| Work to be completed |
Output the lines below exactly, please, from the first line until the line with "This code is", counting both.

┄┄┄┄┄┄┄┄┄┄┄┄┄┄┄┄┄┄┄┄

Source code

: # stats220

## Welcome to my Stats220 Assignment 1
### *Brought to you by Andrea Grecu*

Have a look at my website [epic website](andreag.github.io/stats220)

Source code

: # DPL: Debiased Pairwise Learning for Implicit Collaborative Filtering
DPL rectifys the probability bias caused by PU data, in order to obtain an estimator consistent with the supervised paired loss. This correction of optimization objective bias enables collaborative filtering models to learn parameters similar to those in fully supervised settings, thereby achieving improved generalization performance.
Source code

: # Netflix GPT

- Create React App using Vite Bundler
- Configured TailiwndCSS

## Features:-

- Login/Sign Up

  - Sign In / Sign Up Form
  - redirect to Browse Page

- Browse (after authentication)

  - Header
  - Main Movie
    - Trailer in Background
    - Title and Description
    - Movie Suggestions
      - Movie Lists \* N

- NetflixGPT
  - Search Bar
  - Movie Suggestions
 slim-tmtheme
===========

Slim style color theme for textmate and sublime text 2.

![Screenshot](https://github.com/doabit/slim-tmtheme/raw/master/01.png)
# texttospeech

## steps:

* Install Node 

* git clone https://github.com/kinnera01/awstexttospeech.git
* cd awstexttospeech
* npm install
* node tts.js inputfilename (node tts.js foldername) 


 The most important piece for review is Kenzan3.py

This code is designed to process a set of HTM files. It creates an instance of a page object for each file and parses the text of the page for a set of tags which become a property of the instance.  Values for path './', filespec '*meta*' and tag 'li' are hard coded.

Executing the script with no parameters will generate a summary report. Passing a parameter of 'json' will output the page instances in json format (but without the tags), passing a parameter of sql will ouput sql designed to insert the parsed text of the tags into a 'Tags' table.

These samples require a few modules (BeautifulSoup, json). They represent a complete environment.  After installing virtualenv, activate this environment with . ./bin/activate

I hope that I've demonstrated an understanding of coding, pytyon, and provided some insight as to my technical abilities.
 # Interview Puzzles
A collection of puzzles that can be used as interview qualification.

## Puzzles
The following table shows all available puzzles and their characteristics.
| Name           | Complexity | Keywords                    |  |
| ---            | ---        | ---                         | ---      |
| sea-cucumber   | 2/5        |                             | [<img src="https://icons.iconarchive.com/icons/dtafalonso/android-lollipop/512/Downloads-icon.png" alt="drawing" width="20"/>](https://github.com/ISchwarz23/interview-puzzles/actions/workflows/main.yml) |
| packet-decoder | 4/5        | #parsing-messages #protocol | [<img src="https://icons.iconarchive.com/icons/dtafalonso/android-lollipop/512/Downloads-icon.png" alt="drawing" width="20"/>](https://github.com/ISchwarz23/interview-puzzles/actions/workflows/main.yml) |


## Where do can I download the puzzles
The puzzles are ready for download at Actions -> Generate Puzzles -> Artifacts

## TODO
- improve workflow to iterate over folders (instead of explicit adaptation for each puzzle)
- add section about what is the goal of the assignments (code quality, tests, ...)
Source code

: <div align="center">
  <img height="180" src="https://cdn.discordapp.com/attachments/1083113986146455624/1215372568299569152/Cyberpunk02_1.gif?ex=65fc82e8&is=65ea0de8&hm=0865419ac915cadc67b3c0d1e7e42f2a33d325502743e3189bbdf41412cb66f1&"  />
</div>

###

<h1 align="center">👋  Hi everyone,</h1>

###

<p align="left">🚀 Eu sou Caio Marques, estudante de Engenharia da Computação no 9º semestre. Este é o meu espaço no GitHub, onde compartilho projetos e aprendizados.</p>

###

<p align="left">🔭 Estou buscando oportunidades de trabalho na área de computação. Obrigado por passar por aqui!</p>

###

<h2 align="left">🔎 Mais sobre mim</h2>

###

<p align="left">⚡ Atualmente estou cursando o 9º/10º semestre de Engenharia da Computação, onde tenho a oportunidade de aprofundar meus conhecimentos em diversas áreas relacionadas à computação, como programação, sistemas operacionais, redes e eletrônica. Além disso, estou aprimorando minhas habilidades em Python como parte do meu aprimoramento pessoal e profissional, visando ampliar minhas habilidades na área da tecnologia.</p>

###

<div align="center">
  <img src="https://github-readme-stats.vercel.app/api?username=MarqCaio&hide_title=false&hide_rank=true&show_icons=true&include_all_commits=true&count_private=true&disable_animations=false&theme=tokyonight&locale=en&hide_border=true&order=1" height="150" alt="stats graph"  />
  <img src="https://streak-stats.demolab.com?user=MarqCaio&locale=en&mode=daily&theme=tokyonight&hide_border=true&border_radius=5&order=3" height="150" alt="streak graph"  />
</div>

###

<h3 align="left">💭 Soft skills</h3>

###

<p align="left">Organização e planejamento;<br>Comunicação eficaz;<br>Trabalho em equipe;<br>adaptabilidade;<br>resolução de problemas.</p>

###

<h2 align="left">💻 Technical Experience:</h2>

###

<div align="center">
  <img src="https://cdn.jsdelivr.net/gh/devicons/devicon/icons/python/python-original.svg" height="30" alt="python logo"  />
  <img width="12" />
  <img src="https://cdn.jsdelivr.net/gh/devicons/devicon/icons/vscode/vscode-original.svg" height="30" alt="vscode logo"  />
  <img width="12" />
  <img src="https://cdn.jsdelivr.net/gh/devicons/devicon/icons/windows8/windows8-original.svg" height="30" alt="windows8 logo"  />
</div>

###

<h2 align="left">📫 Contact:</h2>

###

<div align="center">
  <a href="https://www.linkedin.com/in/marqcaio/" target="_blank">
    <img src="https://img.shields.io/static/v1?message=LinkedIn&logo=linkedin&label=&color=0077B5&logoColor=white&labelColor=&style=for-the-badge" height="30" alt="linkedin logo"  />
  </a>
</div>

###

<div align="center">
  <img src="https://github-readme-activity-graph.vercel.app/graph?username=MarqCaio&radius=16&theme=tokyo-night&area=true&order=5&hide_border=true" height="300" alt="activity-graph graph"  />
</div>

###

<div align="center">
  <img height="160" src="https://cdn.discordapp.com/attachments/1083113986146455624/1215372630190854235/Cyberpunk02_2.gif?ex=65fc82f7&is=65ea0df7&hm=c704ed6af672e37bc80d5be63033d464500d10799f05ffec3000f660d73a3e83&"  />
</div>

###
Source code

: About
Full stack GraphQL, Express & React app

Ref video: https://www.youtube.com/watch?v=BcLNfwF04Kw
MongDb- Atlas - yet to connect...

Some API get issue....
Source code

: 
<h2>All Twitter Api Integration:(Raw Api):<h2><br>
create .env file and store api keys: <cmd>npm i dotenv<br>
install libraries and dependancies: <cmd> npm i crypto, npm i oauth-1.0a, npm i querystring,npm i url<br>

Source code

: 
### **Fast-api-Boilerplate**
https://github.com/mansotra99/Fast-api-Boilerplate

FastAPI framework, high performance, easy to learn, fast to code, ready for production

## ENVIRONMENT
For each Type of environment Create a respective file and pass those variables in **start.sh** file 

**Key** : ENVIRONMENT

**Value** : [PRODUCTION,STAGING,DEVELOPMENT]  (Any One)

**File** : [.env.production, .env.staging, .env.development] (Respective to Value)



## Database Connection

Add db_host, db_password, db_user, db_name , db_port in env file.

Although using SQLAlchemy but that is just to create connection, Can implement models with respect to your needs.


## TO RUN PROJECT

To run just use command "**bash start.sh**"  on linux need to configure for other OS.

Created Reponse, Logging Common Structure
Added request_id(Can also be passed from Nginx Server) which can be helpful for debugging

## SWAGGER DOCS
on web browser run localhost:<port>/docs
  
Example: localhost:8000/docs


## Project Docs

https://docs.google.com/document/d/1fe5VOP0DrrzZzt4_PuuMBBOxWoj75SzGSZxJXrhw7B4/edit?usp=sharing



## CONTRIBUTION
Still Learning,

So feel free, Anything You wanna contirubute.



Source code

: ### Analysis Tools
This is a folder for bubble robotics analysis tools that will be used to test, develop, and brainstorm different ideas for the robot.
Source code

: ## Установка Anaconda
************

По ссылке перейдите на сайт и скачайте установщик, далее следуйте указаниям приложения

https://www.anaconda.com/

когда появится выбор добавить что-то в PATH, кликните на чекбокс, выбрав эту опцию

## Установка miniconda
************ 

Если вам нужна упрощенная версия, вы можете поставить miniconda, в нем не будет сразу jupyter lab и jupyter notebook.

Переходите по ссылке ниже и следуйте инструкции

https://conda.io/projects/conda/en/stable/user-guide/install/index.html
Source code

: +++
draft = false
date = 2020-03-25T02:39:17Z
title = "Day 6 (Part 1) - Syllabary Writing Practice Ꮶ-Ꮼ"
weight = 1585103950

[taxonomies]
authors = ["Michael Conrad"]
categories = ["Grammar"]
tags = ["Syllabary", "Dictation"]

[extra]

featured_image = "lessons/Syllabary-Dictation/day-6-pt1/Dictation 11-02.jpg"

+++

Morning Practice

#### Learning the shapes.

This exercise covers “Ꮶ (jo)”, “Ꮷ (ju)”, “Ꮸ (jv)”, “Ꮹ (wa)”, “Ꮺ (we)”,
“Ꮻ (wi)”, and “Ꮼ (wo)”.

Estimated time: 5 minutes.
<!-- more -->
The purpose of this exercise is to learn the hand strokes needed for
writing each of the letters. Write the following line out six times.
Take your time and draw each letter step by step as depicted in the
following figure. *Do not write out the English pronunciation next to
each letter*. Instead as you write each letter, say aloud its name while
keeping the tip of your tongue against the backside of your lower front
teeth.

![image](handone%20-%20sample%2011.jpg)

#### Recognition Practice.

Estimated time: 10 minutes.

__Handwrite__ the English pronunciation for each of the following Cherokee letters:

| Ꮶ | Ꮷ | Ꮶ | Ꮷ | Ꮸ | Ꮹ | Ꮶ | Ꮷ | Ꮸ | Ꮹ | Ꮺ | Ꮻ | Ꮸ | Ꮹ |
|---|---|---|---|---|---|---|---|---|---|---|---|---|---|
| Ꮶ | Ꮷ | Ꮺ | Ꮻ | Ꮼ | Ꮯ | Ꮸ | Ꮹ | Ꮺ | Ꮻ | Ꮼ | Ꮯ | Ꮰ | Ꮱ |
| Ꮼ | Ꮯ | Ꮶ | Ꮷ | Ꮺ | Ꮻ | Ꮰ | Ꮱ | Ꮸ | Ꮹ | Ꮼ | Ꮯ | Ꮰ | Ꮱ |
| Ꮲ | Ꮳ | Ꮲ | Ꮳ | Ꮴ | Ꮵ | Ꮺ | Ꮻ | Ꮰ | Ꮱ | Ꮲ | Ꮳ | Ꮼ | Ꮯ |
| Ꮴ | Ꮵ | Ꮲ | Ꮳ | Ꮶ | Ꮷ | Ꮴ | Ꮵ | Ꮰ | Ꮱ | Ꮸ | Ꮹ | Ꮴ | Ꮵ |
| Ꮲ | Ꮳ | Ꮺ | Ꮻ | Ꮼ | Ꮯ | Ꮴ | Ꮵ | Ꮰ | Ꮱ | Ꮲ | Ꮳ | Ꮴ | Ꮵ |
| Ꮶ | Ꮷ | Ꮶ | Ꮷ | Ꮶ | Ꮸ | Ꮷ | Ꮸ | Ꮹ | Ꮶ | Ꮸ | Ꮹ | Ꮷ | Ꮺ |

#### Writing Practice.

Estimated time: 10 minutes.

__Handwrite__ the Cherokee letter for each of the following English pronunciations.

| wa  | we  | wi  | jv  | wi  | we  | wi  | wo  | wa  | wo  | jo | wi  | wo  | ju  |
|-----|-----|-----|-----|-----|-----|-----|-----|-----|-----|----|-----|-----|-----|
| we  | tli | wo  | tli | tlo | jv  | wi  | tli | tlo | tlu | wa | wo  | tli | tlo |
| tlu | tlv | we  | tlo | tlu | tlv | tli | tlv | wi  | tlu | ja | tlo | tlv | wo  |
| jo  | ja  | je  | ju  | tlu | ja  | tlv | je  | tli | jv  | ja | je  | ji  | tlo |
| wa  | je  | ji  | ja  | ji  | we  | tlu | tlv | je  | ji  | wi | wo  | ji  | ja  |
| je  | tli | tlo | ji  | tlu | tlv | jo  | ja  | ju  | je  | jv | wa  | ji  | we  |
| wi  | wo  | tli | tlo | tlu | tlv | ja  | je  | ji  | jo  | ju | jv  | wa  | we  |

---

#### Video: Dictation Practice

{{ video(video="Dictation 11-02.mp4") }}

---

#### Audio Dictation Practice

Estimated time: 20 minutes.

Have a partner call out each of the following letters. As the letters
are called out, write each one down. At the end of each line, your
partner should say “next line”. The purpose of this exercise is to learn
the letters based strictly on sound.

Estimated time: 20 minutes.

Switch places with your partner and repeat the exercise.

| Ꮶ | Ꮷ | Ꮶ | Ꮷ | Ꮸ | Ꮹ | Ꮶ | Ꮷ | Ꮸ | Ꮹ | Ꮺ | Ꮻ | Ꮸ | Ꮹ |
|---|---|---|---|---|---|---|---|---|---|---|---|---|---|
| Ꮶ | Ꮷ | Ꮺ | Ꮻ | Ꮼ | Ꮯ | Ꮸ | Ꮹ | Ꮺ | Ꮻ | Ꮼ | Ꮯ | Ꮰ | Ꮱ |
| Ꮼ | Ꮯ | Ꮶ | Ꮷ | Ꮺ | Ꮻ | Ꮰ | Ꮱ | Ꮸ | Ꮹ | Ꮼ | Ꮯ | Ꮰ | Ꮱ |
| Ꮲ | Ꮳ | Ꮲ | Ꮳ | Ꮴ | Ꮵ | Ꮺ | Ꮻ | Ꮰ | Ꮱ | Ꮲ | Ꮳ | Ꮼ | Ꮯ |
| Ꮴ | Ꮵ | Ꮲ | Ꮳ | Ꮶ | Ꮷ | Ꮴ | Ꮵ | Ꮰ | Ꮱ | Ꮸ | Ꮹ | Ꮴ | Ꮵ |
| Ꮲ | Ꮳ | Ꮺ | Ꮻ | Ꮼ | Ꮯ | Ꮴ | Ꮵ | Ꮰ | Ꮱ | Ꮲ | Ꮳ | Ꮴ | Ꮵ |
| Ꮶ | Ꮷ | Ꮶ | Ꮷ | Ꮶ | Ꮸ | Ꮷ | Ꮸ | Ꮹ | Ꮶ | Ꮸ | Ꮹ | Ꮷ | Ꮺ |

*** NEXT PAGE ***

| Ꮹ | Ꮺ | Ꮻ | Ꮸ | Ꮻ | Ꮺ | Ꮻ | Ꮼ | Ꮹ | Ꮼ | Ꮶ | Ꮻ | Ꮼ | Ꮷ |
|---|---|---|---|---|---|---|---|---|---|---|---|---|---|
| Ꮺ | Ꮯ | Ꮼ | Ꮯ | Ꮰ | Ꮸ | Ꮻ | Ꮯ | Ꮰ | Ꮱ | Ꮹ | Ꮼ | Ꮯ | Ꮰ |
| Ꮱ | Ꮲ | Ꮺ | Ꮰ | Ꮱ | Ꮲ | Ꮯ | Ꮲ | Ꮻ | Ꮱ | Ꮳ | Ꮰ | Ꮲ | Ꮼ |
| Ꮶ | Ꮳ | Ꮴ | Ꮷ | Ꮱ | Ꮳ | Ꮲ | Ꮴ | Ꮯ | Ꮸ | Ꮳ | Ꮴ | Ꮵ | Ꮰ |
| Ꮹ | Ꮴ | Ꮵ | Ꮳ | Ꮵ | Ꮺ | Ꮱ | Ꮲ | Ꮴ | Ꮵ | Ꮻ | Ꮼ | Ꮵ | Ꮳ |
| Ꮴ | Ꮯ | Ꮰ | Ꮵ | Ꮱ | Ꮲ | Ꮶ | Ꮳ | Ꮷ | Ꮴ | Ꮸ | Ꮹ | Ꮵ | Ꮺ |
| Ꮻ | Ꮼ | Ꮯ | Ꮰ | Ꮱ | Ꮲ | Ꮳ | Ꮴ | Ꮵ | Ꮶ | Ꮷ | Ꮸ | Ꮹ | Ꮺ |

┄┄┄┄┄┄┄┄┄┄┄┄┄┄┄┄┄┄┄┄

| Your response |
Source code

: # stats220

## Welcome to my Stats220 Assignment 1
### *Brought to you by Andrea Grecu*

Have a look at my website [epic website](andreag.github.io/stats220)

Source code

: # DPL: Debiased Pairwise Learning for Implicit Collaborative Filtering
DPL rectifys the probability bias caused by PU data, in order to obtain an estimator consistent with the supervised paired loss. This correction of optimization objective bias enables collaborative filtering models to learn parameters similar to those in fully supervised settings, thereby achieving improved generalization performance.
Source code

: # Netflix GPT

- Create React App using Vite Bundler
- Configured TailiwndCSS

## Features:-

- Login/Sign Up

  - Sign In / Sign Up Form
  - redirect to Browse Page

- Browse (after authentication)

  - Header
  - Main Movie
    - Trailer in Background
    - Title and Description
    - Movie Suggestions
      - Movie Lists \* N

- NetflixGPT
  - Search Bar
  - Movie Suggestions
 slim-tmtheme
===========

Slim style color theme for textmate and sublime text 2.

![Screenshot](https://github.com/doabit/slim-tmtheme/raw/master/01.png)
# texttospeech

## steps:

* Install Node 

* git clone https://github.com/kinnera01/awstexttospeech.git
* cd awstexttospeech
* npm install
* node tts.js inputfilename (node tts.js foldername) 


 The most important piece for review is Kenzan3.py

This code is designed to process a set of HTM files. It creates an instance of a page object for each file and parses the text of the page for a set of tags which become a property of the instance.  Values for path './', filespec '*meta*' and tag 'li' are hard coded.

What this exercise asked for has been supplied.